Marina Cintra, de São Paulo (SP)

“Na vocação para a vida está incluído o amor, inútil disfarçar, amamos a vida. E lutamos por ela dentro e fora de nós mesmos. Principalmente fora, que é preciso um peito de ferro para enfrentar essa luta na qual entra não só fervor, mas uma certa dose de cólera, fervor e cólera. Não cortaremos os pulsos, ao contrário, costuraremos com linha dupla todas as feridas abertas. E tem muita ferida porque as pessoas estão bravas demais, até as mulheres, umas santas, lembra?

Costurar as feridas e amar os inimigos que odiar faz mal ao fígado, isso sem falar no perigo da úlcera, lumbago, pé frio. Amar no geral e no particular e quem sabe nos lances desse xadrez-chinês imprevisível. Ousar o risco. Sem chorar, aprendi bem cedo os versos exemplares, não chores que a vida/é luta renhida.
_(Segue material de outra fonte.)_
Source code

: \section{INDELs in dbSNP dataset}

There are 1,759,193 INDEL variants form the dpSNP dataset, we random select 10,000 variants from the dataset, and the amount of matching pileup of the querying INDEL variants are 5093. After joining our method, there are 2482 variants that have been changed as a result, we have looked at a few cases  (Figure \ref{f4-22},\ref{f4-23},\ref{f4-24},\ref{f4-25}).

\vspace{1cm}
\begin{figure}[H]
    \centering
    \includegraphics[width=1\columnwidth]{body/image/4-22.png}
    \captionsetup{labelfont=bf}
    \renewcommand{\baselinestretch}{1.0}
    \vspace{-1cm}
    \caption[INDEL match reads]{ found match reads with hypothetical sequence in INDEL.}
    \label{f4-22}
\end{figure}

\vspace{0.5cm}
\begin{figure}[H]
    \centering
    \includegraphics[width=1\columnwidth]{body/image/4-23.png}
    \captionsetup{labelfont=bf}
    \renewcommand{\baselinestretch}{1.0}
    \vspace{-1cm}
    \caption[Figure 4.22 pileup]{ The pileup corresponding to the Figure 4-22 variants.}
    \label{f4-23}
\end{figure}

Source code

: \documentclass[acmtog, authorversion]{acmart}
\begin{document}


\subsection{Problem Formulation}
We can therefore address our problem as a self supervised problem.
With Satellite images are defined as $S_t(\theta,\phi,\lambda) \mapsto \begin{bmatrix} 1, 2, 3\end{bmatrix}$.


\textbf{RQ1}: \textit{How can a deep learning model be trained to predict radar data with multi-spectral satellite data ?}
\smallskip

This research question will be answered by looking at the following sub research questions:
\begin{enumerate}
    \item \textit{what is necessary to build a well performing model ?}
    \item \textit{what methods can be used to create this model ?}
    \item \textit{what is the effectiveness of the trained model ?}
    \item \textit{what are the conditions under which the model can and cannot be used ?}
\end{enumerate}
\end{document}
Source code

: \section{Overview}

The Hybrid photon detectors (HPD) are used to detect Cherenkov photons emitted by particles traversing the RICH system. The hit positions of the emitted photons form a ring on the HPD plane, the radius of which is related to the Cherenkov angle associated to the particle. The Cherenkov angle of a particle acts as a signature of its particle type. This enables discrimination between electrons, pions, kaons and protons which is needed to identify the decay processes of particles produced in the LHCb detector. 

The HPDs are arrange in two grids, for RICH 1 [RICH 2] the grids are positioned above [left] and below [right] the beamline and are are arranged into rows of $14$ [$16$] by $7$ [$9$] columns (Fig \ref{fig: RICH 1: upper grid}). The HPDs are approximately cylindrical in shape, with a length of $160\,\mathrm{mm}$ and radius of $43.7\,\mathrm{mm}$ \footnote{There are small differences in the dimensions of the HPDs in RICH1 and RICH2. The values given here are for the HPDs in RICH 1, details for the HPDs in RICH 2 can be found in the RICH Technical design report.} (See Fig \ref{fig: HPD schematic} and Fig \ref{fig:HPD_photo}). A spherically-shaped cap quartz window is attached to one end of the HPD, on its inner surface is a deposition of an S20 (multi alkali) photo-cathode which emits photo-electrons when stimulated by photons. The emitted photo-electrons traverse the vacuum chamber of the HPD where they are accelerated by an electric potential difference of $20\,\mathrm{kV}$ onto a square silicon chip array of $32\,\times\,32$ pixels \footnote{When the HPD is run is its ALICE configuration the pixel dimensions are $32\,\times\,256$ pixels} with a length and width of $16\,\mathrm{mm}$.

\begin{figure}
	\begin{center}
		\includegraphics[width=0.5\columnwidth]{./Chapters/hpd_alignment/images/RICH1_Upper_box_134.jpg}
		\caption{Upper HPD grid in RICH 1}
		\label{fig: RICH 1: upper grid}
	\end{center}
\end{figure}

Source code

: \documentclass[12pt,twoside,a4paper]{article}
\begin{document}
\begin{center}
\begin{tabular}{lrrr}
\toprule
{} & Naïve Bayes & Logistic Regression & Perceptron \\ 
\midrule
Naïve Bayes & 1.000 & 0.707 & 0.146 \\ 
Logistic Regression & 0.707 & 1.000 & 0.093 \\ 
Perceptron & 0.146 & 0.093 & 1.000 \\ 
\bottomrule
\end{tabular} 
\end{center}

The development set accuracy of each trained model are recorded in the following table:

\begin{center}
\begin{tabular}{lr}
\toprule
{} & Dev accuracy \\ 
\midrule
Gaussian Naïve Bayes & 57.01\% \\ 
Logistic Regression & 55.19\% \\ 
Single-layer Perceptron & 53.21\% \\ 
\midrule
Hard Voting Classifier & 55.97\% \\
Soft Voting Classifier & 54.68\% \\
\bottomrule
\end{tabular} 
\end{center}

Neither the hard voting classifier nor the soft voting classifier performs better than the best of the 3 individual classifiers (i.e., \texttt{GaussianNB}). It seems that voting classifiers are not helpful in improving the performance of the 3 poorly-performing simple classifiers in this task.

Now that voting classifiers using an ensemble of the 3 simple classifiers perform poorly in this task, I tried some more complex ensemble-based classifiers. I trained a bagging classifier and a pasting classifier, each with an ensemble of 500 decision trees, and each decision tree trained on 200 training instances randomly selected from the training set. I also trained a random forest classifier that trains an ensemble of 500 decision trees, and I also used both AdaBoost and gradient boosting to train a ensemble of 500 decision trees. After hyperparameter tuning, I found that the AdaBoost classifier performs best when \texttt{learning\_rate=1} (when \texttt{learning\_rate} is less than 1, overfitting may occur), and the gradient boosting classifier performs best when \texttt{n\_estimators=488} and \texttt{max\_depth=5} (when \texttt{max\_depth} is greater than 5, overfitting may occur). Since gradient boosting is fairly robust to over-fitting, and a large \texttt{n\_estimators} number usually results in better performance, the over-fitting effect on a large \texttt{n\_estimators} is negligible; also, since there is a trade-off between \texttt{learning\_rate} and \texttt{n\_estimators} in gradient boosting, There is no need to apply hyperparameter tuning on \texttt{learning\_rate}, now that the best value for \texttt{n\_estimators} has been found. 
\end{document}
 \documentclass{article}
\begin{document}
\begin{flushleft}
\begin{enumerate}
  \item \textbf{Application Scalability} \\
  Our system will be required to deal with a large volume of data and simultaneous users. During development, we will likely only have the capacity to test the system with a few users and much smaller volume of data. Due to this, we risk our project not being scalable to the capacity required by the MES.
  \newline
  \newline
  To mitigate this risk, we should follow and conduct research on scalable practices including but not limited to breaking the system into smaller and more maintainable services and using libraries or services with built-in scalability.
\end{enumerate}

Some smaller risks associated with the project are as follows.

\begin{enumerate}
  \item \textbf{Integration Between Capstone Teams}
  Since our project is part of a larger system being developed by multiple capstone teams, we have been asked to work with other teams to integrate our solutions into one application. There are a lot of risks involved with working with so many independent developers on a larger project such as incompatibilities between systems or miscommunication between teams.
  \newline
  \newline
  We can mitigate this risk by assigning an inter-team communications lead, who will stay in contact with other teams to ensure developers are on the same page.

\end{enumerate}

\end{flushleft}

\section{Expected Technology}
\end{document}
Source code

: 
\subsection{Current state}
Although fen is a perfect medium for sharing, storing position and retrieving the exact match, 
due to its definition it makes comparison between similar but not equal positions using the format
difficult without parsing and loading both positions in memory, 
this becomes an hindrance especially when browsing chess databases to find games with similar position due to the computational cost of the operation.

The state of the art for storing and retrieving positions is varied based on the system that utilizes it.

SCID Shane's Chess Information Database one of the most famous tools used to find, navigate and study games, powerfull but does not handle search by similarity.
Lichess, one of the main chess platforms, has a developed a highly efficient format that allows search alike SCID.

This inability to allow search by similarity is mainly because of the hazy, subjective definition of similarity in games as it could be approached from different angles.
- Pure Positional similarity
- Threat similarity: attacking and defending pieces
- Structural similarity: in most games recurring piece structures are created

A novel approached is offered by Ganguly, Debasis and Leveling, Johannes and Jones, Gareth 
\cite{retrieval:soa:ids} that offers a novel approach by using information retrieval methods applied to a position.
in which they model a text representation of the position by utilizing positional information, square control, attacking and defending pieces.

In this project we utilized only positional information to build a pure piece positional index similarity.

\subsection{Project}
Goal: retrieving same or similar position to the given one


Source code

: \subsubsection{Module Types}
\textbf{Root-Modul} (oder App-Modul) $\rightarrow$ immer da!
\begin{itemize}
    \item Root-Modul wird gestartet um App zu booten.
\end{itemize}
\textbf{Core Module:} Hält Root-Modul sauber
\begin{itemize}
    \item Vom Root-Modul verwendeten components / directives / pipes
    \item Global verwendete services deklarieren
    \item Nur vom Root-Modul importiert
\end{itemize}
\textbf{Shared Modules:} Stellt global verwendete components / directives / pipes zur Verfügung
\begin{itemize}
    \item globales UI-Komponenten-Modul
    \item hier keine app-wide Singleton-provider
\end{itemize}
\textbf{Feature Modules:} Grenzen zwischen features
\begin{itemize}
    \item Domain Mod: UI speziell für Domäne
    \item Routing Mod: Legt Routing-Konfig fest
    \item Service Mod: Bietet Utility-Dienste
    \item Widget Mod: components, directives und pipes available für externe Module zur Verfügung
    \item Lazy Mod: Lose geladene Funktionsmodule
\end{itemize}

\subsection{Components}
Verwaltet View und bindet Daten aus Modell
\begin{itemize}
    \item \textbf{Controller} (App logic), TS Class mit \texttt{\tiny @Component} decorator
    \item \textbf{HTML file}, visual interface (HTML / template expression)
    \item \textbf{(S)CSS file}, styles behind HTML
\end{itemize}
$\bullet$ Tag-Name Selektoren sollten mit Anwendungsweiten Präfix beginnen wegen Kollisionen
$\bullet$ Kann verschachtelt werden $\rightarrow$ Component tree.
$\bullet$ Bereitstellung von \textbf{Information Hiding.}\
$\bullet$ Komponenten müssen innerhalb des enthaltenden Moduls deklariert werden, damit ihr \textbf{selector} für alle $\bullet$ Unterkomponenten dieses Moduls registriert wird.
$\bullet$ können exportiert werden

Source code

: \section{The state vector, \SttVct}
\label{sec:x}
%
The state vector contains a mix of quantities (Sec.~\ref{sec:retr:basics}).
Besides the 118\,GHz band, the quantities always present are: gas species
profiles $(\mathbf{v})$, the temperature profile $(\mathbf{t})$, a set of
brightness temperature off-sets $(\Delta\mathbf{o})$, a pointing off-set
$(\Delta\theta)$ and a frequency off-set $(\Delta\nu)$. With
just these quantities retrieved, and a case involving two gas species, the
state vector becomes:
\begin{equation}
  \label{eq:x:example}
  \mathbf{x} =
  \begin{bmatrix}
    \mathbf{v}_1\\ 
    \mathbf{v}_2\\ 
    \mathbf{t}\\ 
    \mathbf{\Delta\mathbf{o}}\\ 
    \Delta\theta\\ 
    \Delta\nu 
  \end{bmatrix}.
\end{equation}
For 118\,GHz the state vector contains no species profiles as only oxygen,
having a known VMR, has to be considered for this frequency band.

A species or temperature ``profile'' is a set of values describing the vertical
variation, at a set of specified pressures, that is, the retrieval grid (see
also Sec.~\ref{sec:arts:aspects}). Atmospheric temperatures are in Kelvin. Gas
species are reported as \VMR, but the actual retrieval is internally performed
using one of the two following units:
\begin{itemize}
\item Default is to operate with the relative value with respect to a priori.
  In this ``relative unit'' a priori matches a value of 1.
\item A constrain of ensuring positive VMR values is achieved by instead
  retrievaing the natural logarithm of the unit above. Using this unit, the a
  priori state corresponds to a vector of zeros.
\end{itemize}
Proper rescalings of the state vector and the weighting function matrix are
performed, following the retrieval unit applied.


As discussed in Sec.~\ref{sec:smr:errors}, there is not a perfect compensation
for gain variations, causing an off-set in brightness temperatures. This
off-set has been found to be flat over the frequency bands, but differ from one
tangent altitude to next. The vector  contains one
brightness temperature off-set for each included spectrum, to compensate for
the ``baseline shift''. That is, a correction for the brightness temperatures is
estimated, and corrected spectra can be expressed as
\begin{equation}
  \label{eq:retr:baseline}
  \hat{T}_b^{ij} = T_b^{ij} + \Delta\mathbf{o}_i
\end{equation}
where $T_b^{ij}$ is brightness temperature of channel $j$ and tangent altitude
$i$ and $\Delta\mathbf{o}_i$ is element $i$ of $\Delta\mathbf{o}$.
Lutar com aquela expressão de criança que vai caçar borboleta, ah, como brilham os olhos de curiosidade. Sei que as borboletas andam raras mas se sairmos de casa certos de que vamos encontrar alguma… O importante é a intensidade do empenho nessa busca e em outras. Falhando, não culpar Deus, oh! por que Ele me abandonou? Nós é que O abandonamos quando ficamos mornos. Quando a vocação para a vida começa a empalidecer e também nós, os delicados, os esvaídos. Aceitar o desafio da arte. Da loucura. Romper com a falsa harmonia, com o falso equilíbrio e assim, depois da morte – ainda intensos – seremos um fantasminha claro de amor.

Lygia Fagundes Telles em “A disciplina do amor”

Acordamos na manhã desse dia 3 de abril com a triste notícia do falecimento da escritora Lygia Fagundes Telles, aos 98 anos. Eu, particularmente, me sensibilizei muito com sua morte e resolvi escrever esse texto para prestar uma pequena homenagem a essa escritora que marcou gerações e gerações com suas histórias.

Comecei a ler Lygia desde novinha, com 13 anos. Lembro que li um dos seus primeiros romances “Ciranda de Pedra”. Lembro da história da personagem Virgínia que, no início, era uma criança e depois a conhecemos jovem. Não sei como tão cedo um livro tão complexo foi parar nas minhas mãos, mas, mesmo sem compreender a fundo muitas coisas na época, lembro que já me encantei com a Lygia.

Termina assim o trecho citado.